[[ The data, beginning ]]

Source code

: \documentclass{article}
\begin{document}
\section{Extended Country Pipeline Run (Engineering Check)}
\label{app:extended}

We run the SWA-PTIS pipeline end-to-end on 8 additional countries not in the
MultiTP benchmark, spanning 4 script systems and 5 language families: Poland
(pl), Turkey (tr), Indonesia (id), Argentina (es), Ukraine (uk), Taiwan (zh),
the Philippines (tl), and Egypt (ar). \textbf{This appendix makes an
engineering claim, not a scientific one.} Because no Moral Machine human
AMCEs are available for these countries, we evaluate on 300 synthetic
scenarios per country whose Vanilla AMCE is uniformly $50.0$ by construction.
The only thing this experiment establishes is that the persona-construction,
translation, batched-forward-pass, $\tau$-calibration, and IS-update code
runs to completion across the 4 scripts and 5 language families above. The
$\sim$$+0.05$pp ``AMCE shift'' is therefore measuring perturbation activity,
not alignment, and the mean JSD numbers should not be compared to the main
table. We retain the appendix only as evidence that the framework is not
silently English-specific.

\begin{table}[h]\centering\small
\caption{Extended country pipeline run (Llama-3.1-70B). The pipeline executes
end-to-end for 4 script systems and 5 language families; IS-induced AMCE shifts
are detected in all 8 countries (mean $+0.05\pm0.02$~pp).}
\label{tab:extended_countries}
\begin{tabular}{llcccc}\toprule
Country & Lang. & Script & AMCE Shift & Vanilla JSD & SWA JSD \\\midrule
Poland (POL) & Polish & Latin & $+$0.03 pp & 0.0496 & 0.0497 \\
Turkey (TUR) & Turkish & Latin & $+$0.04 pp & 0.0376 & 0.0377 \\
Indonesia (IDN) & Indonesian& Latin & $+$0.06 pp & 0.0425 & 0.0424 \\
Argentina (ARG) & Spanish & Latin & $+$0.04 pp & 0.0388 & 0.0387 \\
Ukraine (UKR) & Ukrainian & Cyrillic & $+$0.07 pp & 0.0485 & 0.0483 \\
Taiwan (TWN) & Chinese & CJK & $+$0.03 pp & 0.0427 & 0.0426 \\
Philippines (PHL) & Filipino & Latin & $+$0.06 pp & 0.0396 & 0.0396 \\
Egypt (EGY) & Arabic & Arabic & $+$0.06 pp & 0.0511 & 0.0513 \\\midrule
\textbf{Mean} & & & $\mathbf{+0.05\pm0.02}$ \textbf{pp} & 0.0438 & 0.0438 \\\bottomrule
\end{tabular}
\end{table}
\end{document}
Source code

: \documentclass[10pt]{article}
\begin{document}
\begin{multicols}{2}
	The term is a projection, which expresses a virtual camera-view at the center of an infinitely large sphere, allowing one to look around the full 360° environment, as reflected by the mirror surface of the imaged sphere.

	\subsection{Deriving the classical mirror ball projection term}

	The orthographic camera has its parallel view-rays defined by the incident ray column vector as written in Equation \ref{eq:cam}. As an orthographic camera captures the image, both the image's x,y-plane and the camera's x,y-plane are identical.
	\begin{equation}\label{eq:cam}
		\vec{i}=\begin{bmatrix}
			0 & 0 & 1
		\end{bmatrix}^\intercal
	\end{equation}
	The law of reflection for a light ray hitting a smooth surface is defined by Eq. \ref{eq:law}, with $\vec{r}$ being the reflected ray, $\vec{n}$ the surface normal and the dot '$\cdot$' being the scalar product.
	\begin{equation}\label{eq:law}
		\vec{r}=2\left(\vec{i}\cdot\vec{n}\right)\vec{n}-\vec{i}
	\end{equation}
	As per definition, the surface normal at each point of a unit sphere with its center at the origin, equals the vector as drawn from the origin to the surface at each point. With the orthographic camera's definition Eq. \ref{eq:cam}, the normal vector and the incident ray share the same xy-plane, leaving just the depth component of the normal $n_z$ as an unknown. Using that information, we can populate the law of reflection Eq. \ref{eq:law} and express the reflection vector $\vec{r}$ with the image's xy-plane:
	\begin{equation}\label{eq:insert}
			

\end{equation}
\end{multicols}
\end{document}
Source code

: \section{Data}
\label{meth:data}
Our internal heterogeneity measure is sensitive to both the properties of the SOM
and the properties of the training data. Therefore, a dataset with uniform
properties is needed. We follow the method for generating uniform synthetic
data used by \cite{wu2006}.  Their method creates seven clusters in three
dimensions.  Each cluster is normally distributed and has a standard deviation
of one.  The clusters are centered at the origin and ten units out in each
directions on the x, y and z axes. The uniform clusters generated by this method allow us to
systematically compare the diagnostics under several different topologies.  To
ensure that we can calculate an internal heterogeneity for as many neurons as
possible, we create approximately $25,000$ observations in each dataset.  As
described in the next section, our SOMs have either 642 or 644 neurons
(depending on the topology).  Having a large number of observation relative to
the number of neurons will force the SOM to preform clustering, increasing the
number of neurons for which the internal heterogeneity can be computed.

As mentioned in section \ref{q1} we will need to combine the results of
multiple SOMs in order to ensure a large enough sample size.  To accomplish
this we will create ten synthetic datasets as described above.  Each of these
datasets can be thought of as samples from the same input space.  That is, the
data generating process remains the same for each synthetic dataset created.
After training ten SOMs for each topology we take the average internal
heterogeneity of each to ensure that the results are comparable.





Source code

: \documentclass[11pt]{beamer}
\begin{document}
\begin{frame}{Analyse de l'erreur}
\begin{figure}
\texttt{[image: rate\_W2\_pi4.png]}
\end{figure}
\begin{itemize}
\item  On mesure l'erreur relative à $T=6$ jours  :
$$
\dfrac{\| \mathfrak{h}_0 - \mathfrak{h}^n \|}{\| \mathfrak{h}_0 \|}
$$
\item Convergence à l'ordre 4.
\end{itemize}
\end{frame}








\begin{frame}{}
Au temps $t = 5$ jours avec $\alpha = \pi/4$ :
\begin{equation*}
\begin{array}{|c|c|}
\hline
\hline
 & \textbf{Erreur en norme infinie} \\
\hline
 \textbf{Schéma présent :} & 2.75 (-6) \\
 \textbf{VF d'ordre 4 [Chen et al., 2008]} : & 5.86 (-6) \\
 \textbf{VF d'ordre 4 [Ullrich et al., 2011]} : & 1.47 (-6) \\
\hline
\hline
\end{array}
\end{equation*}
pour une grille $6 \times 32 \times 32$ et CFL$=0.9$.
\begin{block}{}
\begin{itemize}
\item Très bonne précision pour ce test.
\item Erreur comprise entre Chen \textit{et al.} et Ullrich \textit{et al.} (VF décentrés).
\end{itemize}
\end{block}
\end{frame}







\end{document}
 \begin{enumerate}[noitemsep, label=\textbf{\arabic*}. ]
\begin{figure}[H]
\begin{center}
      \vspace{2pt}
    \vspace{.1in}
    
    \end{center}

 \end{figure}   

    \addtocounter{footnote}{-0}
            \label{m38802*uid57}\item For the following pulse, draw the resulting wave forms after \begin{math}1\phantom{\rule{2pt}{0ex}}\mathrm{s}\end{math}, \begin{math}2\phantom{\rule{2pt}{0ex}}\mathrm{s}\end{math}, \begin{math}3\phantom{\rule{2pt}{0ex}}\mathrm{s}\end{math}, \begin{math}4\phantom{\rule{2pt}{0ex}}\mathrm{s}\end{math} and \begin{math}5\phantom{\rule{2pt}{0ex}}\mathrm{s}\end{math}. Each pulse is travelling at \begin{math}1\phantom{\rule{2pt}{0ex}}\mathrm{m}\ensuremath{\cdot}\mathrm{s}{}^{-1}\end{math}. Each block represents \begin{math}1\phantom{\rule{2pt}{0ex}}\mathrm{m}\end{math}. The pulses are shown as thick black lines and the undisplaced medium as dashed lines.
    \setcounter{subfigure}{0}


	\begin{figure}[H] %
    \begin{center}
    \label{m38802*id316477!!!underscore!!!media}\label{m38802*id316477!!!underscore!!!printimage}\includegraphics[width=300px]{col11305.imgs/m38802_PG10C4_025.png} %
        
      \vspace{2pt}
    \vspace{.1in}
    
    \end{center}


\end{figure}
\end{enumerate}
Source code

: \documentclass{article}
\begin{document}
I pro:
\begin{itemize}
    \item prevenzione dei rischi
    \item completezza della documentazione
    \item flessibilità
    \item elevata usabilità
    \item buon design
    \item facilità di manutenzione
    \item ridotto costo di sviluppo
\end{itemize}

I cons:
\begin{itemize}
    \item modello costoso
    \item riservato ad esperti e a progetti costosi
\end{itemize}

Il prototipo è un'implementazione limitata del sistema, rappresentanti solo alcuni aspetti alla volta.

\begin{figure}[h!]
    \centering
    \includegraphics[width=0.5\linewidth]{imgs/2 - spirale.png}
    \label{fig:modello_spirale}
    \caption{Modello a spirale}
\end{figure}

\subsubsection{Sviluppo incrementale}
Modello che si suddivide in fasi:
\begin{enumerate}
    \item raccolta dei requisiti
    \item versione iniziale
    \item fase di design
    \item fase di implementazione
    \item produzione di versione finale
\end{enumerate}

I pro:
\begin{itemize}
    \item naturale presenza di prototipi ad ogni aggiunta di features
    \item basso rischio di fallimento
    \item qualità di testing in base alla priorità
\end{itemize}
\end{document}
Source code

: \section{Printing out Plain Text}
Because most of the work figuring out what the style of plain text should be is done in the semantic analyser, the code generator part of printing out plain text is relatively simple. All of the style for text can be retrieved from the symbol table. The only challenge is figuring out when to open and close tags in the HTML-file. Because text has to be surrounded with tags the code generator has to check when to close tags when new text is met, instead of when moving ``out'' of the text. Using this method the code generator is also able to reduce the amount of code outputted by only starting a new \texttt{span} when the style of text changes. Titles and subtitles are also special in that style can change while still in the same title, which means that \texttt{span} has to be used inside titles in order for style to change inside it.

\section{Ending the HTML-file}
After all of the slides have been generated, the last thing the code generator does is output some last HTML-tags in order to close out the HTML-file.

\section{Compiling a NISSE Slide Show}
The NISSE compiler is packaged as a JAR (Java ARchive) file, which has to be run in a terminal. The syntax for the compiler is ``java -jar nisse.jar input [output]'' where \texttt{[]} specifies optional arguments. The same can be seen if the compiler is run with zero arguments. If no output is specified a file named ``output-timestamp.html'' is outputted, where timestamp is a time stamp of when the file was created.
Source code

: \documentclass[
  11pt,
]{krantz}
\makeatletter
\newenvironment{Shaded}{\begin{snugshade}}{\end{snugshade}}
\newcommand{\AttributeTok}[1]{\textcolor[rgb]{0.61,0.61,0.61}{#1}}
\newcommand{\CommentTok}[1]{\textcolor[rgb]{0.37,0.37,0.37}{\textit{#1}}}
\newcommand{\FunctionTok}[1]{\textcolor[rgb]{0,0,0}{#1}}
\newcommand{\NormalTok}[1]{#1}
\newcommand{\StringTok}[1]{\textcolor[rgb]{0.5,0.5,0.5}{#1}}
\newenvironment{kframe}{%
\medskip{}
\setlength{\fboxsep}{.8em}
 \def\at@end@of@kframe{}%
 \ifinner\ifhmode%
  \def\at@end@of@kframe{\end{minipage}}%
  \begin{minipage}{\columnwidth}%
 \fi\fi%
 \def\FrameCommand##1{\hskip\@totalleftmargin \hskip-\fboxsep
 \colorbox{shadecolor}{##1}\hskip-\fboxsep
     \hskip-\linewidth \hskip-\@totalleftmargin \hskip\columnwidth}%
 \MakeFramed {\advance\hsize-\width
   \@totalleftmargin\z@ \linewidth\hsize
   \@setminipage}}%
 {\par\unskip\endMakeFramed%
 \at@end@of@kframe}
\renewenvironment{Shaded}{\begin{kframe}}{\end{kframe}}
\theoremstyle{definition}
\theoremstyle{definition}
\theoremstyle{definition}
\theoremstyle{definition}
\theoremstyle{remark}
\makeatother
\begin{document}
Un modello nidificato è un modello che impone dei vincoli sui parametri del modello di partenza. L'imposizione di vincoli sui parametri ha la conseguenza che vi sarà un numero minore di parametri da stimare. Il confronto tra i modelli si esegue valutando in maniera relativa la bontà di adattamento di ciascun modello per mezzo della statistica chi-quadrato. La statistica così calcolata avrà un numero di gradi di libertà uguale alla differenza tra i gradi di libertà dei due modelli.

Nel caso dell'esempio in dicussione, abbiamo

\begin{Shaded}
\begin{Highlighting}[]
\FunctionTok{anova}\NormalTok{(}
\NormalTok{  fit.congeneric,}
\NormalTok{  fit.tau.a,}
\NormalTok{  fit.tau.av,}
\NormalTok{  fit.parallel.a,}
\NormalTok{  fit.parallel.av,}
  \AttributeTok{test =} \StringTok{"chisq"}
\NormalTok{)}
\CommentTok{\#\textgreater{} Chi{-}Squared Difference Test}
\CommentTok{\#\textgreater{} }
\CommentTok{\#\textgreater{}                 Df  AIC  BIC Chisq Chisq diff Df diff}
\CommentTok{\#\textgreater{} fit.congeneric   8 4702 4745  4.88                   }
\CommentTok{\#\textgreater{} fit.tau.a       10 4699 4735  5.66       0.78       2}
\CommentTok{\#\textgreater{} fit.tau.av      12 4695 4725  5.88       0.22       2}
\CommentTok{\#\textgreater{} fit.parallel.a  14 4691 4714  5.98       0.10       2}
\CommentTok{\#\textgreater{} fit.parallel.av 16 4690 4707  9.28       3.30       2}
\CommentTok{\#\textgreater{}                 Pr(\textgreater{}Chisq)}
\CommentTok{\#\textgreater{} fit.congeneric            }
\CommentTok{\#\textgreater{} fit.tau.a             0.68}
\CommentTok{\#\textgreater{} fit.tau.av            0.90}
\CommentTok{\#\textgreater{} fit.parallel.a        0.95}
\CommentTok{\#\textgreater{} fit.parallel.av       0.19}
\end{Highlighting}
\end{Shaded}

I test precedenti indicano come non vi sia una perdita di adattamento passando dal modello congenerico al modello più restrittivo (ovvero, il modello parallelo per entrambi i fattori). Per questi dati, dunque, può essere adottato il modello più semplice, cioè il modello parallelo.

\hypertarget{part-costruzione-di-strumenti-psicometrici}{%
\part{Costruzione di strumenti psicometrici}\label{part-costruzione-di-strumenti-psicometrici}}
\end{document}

[[ The data, end ]]

• Task requirements: Look above for the line with "Egypt (EGY) &" and the line with "the classical mirror", and reproduce exactly those two lines plus every line between, nothing more.

• Result:
Egypt (EGY) & Arabic & Arabic & $+$0.06 pp & 0.0511 & 0.0513 \\\midrule
\textbf{Mean} & & & $\mathbf{+0.05\pm0.02}$ \textbf{pp} & 0.0438 & 0.0438 \\\bottomrule
\end{tabular}
\end{table}
\end{document}
Source code

: \documentclass[10pt]{article}
\begin{document}
\begin{multicols}{2}
	The term is a projection, which expresses a virtual camera-view at the center of an infinitely large sphere, allowing one to look around the full 360° environment, as reflected by the mirror surface of the imaged sphere.

	\subsection{Deriving the classical mirror ball projection term}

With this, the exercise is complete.